Porta-potties though, we’ve all used one of those. Be it on a building site, music festival or convention area, we’ve all been caught short and forced to utilize the dreaded porta-loo. I myself haven’t used one since the Reading Festival (pronounced ‘Redding,’ nothing to do with books) of 2011, when I nipped in for a wee and had to spend the rest of the day with clothes reeking of second-hand shit fumes. And that was less than thirty seconds’ exposure – imagine being stuck in one.
Such fears inform Lukas Rinker’s Ach du Scheisse! – or Holy Shit! – a film which takes the core conceit of Buried and imagines, this, but in a porta-john instead. Waking up, pinned down in a collapsed porta-crapper, architect Frank Lamm (Thomas Niehaus) must figure out how he came to be there and how he might escape. With the porta-pooper upended in a soon-to-be-exploded construction site, Frank is rapidly running out of time.
Like the best trapped-in-a-bad-place movies before it, Holy Shit! employs a small cast and single location, never once leaving the confines of Frank’s porta-shitter. From there, Rinker spins a whole conspiracy, taking in fantasy toilet lap dances, musical toilet numbers and erotic toilet fantasies. Playing out in real time, ninety minutes of portable toilet is a lot (just imagine how Frank feels) but there’s never a dull moment. As Frank struggles to figure a way out of his turd-filled coffin, Rinker flings humiliation after humiliation at the poor guy, like a Saw movie with a scat fetish.
Still, if you spend long enough in even the most putrid of porta-ploppers, you’ll become numbed to the odours eventually. And so the scatological laughs of Holy Shit! wear thin also, as the absurdities pile up and the gags grow broader. Niehaus’s Frank Lamm is a great leading man, but supporting characters are thinly sketched to the point of caricature. The trapped-in-a-bad-place movie often struggles to resolve itself cleanly, without betraying the purity of the concept (moving from the Single Location setting), and Holy Shit! throws everything it has, to see what sticks.
What does stick, ultimately, is Niehaus’s frantic performance, and the obscene levels of abuse levelled at him.
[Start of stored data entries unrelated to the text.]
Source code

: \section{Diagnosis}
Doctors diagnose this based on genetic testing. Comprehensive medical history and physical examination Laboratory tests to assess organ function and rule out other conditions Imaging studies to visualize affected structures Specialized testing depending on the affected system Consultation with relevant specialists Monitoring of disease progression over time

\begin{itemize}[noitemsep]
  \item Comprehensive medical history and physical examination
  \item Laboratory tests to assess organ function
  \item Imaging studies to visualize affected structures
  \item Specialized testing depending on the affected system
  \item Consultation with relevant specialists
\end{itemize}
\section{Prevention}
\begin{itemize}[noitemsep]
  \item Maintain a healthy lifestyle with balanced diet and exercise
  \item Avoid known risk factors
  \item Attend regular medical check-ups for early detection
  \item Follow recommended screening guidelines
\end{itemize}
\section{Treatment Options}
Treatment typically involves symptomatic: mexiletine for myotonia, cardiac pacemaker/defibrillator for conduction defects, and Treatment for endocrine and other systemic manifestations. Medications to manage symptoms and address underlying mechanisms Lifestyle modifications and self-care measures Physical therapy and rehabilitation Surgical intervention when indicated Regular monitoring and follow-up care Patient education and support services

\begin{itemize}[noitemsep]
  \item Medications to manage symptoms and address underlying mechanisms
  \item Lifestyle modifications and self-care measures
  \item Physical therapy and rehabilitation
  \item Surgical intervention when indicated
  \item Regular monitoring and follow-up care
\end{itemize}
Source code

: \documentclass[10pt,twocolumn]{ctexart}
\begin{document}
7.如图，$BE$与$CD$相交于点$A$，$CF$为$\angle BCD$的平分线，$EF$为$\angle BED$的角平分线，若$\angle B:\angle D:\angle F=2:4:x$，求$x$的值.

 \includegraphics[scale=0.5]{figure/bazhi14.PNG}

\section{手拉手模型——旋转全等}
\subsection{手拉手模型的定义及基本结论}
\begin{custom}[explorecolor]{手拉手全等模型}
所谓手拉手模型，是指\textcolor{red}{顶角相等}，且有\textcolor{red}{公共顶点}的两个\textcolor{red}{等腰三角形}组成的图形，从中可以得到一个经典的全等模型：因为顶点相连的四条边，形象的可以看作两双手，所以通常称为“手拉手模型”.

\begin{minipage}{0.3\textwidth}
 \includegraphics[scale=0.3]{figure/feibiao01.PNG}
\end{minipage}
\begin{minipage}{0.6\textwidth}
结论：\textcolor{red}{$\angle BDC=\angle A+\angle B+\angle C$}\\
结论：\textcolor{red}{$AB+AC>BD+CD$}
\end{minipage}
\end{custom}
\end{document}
You don’t come to a film about a man being stuck in a porta-bog without expecting to see a lot of poop, and Rinker more than delivers on this front. It’s also likely to be the best-looking film you’ll ever see set inside a porta-khazi, doing for portable bathroom units what Danny Boyle did for inescapable canyons in the middle of the desert.
A testament to the versatility of the turd, there are many, many, instances of the word ‘scheisse’ in Rinker’s script. The shit of Holy Shit! is literal (human faeces), an insult (little shit!), a cry of frustration (shit!) and, in the most apt case, a cry of disbelief. Holy shit.